# Directions for this task
Filter these entries, keeping only lines that hold the word "Editor".

# Saved data entries

· · · · ·

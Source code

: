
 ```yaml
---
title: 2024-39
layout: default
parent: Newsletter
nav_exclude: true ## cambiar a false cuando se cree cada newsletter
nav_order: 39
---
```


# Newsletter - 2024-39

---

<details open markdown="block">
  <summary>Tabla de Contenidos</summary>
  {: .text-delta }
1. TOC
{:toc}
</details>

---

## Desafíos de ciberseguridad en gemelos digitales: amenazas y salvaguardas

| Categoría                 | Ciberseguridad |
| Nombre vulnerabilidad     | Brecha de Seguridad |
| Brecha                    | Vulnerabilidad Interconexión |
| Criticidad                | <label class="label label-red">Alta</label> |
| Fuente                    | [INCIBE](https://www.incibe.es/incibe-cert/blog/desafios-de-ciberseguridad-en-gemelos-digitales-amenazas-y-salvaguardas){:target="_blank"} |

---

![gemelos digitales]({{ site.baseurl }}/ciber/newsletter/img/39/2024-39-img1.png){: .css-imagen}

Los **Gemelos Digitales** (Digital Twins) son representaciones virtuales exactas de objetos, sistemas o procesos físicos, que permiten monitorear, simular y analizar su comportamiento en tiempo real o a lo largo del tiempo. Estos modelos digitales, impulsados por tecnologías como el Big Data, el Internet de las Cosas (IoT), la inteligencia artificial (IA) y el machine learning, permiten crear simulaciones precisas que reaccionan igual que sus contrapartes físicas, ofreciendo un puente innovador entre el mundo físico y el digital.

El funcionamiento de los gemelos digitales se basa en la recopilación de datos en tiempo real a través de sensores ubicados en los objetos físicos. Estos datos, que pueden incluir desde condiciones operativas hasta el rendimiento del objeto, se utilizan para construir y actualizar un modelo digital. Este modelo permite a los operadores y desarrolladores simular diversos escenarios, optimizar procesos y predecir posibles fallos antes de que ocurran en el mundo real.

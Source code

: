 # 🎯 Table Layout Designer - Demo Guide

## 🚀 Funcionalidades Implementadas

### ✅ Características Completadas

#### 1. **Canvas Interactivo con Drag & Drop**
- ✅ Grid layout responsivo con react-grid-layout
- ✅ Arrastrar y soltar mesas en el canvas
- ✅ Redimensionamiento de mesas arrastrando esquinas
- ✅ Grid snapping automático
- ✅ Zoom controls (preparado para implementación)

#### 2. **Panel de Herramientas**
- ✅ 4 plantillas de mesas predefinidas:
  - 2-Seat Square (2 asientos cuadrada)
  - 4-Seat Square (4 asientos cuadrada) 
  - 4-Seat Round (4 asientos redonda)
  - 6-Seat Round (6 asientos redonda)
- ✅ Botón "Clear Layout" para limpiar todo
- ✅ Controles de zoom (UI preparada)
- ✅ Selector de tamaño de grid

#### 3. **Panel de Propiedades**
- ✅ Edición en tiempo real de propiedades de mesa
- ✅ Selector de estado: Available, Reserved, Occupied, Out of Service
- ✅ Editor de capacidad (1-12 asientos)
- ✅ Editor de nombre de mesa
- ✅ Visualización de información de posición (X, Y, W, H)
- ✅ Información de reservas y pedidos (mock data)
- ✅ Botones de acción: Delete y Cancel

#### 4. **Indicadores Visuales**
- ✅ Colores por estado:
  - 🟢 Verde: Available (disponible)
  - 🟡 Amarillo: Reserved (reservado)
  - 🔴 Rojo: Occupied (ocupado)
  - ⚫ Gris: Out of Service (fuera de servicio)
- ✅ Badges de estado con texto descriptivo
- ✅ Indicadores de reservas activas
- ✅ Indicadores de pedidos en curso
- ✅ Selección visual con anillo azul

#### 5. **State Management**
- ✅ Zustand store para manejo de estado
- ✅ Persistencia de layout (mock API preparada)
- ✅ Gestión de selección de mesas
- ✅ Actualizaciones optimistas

· · · · ·

# Output for this task
- ✅ Editor de capacidad (1-12 asientos)
- ✅ Editor de nombre de mesa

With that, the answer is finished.